WHAT YOU NEED TO DO: None of the pictures should be copied, though every line of the listing must be printed exactly.

####################

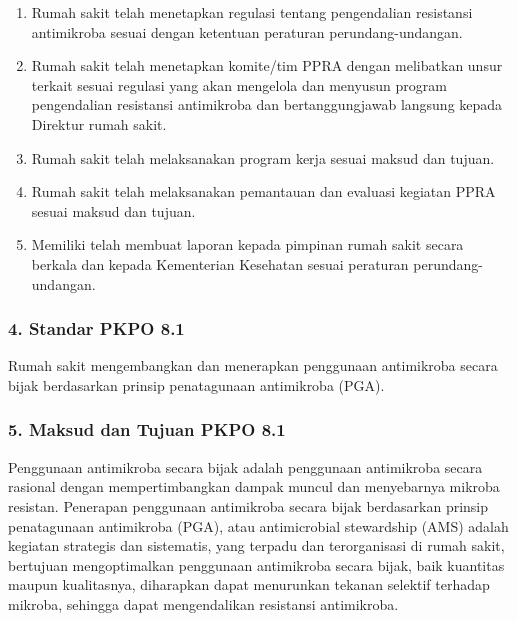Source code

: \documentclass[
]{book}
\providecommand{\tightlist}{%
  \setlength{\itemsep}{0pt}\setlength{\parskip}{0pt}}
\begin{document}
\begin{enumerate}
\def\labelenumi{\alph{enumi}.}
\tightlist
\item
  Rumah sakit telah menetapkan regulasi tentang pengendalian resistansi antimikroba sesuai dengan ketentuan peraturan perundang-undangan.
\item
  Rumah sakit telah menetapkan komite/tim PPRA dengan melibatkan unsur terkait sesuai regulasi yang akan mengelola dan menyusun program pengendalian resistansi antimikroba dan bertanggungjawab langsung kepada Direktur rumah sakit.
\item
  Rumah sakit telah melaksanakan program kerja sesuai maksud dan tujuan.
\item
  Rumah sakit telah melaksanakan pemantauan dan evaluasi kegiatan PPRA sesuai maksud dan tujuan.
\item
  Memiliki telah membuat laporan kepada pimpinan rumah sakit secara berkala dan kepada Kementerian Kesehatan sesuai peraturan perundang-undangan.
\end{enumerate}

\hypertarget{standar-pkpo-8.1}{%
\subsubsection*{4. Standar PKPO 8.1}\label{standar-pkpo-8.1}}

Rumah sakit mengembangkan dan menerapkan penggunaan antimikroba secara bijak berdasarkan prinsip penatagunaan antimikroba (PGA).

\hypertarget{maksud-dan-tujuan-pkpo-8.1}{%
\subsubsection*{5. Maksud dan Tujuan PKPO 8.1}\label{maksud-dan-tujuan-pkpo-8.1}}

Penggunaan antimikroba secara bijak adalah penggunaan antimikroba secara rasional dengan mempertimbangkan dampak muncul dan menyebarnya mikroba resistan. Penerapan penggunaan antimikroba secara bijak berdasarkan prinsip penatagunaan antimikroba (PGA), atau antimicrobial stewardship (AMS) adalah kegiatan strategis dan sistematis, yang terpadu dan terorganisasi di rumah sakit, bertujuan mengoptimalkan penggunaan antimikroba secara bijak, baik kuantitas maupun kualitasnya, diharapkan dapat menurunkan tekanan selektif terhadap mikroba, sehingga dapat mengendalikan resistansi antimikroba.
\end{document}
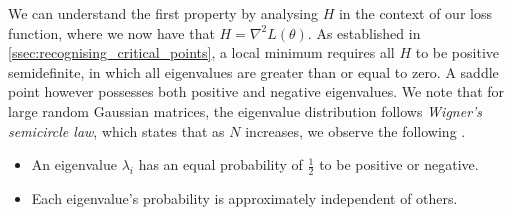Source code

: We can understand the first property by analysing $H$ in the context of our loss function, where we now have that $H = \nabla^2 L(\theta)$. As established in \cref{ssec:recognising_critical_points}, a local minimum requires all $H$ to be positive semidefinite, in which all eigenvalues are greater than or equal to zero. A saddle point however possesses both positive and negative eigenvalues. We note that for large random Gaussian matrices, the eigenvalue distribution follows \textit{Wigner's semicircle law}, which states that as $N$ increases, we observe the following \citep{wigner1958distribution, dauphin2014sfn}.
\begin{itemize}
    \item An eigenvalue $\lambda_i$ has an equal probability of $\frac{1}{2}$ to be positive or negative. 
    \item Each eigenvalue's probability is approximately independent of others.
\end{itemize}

####################

PROBLEM SOLUTION:
Source code

: \documentclass[
]{book}
\providecommand{\tightlist}{%
  \setlength{\itemsep}{0pt}\setlength{\parskip}{0pt}}
\begin{document}
\begin{enumerate}
\def\labelenumi{\alph{enumi}.}
\tightlist
\item
  Rumah sakit telah menetapkan regulasi tentang pengendalian resistansi antimikroba sesuai dengan ketentuan peraturan perundang-undangan.
\item
  Rumah sakit telah menetapkan komite/tim PPRA dengan melibatkan unsur terkait sesuai regulasi yang akan mengelola dan menyusun program pengendalian resistansi antimikroba dan bertanggungjawab langsung kepada Direktur rumah sakit.
\item
  Rumah sakit telah melaksanakan program kerja sesuai maksud dan tujuan.
\item
  Rumah sakit telah melaksanakan pemantauan dan evaluasi kegiatan PPRA sesuai maksud dan tujuan.
\item
  Memiliki telah membuat laporan kepada pimpinan rumah sakit secara berkala dan kepada Kementerian Kesehatan sesuai peraturan perundang-undangan.
\end{enumerate}

\hypertarget{standar-pkpo-8.1}{%
\subsubsection*{4. Standar PKPO 8.1}\label{standar-pkpo-8.1}}

Rumah sakit mengembangkan dan menerapkan penggunaan antimikroba secara bijak berdasarkan prinsip penatagunaan antimikroba (PGA).

\hypertarget{maksud-dan-tujuan-pkpo-8.1}{%
\subsubsection*{5. Maksud dan Tujuan PKPO 8.1}\label{maksud-dan-tujuan-pkpo-8.1}}

Penggunaan antimikroba secara bijak adalah penggunaan antimikroba secara rasional dengan mempertimbangkan dampak muncul dan menyebarnya mikroba resistan. Penerapan penggunaan antimikroba secara bijak berdasarkan prinsip penatagunaan antimikroba (PGA), atau antimicrobial stewardship (AMS) adalah kegiatan strategis dan sistematis, yang terpadu dan terorganisasi di rumah sakit, bertujuan mengoptimalkan penggunaan antimikroba secara bijak, baik kuantitas maupun kualitasnya, diharapkan dapat menurunkan tekanan selektif terhadap mikroba, sehingga dapat mengendalikan resistansi antimikroba.
\end{document}
Source code

: We can understand the first property by analysing $H$ in the context of our loss function, where we now have that $H = \nabla^2 L(\theta)$. As established in \cref{ssec:recognising_critical_points}, a local minimum requires all $H$ to be positive semidefinite, in which all eigenvalues are greater than or equal to zero. A saddle point however possesses both positive and negative eigenvalues. We note that for large random Gaussian matrices, the eigenvalue distribution follows \textit{Wigner's semicircle law}, which states that as $N$ increases, we observe the following \citep{wigner1958distribution, dauphin2014sfn}.
\begin{itemize}
    \item An eigenvalue $\lambda_i$ has an equal probability of $\frac{1}{2}$ to be positive or negative. 
    \item Each eigenvalue's probability is approximately independent of others.
\end{itemize}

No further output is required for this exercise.